TASK ITEM: First find the line with "Even if I brute force" in the entries below, then set down exactly every line through the line with "get up to 256", that line included.

RECORDS FOR PROCESSING:
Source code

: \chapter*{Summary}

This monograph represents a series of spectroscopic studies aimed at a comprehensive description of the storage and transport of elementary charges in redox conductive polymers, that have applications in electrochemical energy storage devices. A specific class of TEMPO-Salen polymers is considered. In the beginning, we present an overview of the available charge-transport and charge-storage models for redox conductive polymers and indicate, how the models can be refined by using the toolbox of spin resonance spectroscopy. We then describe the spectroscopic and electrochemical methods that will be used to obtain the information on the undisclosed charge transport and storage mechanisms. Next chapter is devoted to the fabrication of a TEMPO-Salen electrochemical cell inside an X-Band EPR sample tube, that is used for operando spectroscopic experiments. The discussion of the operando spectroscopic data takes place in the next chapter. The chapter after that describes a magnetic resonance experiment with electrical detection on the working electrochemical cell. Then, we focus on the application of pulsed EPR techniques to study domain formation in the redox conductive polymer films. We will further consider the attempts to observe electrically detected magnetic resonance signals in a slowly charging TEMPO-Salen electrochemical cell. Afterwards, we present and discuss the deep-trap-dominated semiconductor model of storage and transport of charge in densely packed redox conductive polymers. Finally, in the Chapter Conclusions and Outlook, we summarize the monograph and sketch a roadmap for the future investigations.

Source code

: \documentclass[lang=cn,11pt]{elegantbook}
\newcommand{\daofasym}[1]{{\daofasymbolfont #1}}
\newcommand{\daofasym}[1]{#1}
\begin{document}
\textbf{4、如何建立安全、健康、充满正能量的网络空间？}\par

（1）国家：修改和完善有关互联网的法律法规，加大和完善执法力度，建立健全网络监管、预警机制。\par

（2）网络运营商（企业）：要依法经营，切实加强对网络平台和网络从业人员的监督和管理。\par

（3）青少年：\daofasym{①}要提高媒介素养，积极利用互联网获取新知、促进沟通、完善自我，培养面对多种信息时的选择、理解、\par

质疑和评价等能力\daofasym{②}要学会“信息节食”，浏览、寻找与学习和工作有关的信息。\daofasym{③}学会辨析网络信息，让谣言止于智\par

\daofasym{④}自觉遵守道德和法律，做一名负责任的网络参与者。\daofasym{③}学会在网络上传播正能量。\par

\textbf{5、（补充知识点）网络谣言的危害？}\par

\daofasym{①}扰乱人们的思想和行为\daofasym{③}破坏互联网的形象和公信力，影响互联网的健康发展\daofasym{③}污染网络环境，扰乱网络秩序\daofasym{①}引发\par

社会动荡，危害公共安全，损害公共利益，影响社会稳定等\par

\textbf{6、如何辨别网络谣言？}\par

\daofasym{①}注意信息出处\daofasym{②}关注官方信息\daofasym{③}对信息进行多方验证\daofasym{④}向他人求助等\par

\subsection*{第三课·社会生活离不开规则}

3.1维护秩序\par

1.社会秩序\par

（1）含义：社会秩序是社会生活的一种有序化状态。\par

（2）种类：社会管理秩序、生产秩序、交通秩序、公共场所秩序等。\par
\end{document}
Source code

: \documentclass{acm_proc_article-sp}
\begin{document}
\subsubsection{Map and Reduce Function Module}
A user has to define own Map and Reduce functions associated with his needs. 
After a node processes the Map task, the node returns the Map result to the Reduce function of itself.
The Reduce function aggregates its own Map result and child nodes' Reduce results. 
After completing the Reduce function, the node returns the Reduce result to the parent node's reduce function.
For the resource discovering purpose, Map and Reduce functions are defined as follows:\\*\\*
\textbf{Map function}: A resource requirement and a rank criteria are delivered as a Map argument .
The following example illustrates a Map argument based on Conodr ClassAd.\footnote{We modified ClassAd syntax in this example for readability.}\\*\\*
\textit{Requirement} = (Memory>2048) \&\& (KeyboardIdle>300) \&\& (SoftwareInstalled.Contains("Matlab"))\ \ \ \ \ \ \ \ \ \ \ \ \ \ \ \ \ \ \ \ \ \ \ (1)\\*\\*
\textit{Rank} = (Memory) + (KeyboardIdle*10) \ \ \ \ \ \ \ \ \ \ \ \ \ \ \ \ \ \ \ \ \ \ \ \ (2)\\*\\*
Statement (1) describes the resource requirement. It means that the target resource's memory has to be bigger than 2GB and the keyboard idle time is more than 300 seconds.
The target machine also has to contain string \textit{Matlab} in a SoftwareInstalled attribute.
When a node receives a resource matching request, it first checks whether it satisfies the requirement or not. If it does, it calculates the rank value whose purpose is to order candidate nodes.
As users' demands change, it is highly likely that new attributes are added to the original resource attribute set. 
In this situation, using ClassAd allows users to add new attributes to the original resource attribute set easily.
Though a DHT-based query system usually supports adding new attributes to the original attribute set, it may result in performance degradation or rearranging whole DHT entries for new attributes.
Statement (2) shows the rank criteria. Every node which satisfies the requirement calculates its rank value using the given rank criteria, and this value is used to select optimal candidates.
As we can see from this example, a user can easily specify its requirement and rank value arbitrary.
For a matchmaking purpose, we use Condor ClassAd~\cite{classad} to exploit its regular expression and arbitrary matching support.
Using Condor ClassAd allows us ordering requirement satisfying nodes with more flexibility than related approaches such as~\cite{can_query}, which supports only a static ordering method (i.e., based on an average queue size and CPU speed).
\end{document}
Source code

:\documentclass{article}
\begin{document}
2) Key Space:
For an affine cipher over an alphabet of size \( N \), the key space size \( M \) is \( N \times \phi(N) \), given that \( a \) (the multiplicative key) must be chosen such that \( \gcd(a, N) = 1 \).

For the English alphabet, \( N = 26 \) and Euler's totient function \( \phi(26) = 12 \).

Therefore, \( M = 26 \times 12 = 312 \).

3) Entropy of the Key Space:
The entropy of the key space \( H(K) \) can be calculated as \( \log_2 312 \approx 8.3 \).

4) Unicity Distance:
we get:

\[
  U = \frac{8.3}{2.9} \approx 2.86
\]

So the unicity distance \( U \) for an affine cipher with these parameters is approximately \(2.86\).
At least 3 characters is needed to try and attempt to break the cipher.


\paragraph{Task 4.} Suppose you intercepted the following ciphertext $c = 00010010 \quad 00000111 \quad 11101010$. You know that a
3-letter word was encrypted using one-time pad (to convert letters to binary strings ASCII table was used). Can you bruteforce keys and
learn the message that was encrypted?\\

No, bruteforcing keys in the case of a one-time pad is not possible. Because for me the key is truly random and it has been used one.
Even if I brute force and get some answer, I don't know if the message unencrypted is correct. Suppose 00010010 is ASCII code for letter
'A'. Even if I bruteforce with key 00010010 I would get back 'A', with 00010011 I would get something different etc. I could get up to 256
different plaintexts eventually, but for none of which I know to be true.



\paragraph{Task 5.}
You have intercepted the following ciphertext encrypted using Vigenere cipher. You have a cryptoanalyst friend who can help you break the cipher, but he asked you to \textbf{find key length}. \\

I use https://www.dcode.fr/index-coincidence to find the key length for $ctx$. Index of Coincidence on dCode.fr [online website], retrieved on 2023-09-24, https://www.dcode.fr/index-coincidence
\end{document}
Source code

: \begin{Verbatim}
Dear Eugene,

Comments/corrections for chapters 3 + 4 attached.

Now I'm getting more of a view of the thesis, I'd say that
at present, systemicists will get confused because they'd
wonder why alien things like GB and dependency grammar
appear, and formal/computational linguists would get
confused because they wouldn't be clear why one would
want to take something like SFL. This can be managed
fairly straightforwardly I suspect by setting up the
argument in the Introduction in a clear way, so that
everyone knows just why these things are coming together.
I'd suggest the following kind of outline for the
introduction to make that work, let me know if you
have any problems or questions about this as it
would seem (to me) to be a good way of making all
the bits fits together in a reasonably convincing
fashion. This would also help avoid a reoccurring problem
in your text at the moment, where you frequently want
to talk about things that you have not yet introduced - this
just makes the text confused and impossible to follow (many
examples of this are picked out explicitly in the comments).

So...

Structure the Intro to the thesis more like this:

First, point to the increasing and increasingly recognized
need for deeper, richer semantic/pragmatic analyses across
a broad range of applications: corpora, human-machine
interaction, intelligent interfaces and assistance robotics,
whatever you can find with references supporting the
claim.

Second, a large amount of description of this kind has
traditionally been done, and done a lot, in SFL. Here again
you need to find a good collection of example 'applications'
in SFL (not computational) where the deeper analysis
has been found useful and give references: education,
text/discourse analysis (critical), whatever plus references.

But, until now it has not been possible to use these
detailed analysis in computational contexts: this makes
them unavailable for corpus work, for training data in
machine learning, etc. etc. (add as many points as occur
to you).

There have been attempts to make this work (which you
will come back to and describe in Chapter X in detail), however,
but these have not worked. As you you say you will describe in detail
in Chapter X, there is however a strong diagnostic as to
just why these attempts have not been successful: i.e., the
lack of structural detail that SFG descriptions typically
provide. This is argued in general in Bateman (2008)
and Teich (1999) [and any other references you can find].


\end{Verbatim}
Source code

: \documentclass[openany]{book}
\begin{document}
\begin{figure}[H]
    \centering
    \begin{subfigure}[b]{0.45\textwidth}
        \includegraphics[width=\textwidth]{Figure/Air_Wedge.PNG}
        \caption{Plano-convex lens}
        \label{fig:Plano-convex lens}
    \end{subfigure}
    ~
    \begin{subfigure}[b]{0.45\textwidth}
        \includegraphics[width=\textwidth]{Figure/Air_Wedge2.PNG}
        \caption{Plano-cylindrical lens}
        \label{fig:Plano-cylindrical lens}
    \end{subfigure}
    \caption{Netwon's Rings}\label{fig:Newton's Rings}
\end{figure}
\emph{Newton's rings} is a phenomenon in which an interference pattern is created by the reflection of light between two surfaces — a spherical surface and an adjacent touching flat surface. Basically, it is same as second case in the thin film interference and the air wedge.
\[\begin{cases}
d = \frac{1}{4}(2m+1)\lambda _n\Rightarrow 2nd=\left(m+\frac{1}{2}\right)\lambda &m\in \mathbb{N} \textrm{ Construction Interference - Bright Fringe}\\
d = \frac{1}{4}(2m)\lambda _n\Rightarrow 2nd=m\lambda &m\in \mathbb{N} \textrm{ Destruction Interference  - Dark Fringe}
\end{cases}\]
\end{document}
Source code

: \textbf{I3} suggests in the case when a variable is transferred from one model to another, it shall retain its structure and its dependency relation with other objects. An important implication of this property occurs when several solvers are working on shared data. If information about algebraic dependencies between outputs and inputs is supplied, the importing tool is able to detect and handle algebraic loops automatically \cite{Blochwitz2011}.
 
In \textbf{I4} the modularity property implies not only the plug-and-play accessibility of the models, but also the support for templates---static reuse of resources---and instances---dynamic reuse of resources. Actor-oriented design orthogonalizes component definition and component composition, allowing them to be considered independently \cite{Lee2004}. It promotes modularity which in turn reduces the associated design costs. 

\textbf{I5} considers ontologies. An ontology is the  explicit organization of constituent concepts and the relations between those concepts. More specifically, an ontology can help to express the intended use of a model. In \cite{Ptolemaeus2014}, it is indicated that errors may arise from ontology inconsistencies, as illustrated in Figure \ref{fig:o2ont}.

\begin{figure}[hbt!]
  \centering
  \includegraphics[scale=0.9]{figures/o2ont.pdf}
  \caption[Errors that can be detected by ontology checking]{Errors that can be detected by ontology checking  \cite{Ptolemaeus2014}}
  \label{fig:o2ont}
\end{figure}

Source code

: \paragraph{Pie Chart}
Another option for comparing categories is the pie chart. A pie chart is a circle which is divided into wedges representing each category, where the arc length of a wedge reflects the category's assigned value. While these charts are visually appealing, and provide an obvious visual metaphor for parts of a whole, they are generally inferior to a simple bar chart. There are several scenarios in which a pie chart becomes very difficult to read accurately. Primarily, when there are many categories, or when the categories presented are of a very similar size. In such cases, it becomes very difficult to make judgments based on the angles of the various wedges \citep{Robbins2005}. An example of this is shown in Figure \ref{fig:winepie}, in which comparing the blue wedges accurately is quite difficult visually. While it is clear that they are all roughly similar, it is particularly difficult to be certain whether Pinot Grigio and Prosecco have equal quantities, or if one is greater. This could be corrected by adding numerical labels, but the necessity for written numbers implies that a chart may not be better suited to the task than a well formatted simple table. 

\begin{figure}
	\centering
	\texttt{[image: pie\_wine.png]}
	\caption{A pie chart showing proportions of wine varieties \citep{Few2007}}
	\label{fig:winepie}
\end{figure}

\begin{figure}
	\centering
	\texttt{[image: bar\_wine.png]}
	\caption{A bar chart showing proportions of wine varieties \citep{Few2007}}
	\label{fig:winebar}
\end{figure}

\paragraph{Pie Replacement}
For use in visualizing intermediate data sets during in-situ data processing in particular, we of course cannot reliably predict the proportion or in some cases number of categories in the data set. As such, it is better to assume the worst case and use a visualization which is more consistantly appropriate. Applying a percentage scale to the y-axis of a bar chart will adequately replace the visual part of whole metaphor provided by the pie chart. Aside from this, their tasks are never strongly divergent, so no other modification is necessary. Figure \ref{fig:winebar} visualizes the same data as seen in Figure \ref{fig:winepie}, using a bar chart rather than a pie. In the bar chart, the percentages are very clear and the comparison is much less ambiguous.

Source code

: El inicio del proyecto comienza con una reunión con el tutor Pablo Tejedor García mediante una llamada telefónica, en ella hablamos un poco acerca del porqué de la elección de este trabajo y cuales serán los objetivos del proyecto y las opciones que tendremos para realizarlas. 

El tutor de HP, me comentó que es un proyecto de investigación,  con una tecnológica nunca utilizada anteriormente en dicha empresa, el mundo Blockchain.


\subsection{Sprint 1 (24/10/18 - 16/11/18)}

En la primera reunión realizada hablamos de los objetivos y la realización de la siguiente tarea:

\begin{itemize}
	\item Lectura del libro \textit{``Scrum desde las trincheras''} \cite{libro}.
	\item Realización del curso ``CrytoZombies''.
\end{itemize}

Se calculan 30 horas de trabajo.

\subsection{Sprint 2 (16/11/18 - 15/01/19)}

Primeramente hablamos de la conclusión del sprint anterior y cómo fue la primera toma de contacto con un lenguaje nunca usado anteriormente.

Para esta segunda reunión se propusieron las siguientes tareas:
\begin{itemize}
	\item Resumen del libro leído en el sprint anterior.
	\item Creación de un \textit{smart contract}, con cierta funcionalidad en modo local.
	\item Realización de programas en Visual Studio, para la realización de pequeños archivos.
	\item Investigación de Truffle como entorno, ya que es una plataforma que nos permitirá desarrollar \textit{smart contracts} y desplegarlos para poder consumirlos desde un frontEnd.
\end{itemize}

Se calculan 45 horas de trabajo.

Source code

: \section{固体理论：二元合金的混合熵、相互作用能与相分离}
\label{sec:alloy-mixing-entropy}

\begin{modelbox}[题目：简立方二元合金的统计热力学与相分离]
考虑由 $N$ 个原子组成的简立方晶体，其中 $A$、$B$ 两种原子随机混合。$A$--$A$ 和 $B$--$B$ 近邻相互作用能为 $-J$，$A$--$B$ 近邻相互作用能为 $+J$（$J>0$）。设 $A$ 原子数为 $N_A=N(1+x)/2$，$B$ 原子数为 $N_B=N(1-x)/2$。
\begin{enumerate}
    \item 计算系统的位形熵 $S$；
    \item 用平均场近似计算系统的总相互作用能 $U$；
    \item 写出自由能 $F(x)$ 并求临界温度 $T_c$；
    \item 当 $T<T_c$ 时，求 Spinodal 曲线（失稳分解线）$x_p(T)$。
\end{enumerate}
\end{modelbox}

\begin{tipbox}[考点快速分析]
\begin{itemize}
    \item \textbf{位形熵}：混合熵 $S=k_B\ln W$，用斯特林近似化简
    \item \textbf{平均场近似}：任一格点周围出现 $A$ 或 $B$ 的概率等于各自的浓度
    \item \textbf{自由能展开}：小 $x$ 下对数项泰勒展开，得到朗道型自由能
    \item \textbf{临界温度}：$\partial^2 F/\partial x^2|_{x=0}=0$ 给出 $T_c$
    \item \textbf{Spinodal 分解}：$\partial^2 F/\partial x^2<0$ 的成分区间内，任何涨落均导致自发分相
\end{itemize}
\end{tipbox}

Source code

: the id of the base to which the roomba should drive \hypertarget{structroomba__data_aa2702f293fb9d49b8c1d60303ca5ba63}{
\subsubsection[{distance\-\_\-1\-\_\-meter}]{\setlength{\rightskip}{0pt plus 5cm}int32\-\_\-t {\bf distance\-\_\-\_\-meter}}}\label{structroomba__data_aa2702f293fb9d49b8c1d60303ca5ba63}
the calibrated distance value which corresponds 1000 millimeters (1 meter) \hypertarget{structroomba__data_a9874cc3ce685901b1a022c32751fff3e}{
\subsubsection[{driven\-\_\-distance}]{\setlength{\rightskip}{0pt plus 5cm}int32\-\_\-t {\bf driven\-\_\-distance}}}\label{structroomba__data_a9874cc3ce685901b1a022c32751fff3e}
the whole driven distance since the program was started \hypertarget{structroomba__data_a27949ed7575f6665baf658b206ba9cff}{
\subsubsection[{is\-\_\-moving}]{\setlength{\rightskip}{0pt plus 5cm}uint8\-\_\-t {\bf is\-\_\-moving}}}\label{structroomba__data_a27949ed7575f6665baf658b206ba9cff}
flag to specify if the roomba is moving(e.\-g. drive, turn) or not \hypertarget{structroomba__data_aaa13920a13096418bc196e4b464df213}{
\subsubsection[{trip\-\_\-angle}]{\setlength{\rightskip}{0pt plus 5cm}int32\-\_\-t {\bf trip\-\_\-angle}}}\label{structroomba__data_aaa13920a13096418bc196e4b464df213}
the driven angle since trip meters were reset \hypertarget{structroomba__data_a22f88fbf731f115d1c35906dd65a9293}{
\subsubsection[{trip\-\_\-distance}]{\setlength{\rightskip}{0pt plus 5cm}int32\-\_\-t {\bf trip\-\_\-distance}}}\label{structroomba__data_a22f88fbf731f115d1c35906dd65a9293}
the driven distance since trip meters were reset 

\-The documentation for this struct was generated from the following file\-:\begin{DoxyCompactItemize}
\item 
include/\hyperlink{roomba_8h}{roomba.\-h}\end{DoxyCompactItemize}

EXPECTED ANSWER:
Even if I brute force and get some answer, I don't know if the message unencrypted is correct. Suppose 00010010 is ASCII code for letter
'A'. Even if I bruteforce with key 00010010 I would get back 'A', with 00010011 I would get something different etc. I could get up to 256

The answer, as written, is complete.